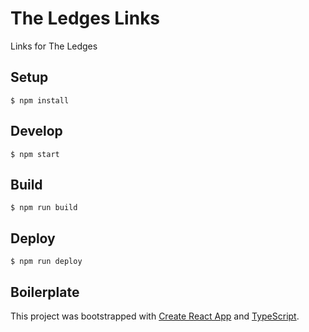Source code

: # The Ledges Links

Links for The Ledges

## Setup

`$ npm install`

## Develop

`$ npm start`

## Build

`$ npm run build`

## Deploy

`$ npm run deploy`

## Boilerplate

This project was bootstrapped with [Create React App](https://github.com/facebook/create-react-app) and [TypeScript](https://create-react-app.dev/docs/adding-typescript/).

---------------

■ **TO DO**
A faithful copy of the records above, without images, is what to give back.

■ **FINISHED EXERCISE**
Source code

: # The Ledges Links

Links for The Ledges

## Setup

`$ npm install`

## Develop

`$ npm start`

## Build

`$ npm run build`

## Deploy

`$ npm run deploy`

## Boilerplate

This project was bootstrapped with [Create React App](https://github.com/facebook/create-react-app) and [TypeScript](https://create-react-app.dev/docs/adding-typescript/).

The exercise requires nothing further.